## Dataset excerpts:

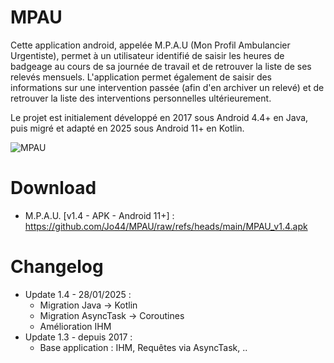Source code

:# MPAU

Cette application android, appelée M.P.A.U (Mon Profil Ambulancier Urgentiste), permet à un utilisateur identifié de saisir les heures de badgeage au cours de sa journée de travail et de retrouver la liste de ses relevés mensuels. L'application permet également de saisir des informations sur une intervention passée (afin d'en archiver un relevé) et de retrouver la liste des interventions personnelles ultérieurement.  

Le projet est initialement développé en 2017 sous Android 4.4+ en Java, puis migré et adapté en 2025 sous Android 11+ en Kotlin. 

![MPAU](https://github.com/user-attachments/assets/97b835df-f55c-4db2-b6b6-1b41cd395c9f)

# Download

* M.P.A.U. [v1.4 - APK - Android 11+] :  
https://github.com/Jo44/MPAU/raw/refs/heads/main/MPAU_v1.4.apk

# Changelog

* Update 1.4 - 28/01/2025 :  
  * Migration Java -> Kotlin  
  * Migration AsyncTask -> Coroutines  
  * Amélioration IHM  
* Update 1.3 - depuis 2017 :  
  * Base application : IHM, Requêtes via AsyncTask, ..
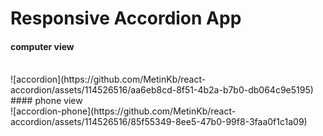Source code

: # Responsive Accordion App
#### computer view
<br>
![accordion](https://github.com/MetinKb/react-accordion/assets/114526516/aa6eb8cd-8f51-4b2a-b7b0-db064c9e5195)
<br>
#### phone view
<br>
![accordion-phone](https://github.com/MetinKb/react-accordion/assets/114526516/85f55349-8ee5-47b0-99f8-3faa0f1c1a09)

## What the task asks:
Within the records, filter for lines that contain the word "assets" and show each one.

## Solution for this problem:
![MPAU](https://github.com/user-attachments/assets/97b835df-f55c-4db2-b6b6-1b41cd395c9f)
![accordion](https://github.com/MetinKb/react-accordion/assets/114526516/aa6eb8cd-8f51-4b2a-b7b0-db064c9e5195)
![accordion-phone](https://github.com/MetinKb/react-accordion/assets/114526516/85f55349-8ee5-47b0-99f8-3faa0f1c1a09)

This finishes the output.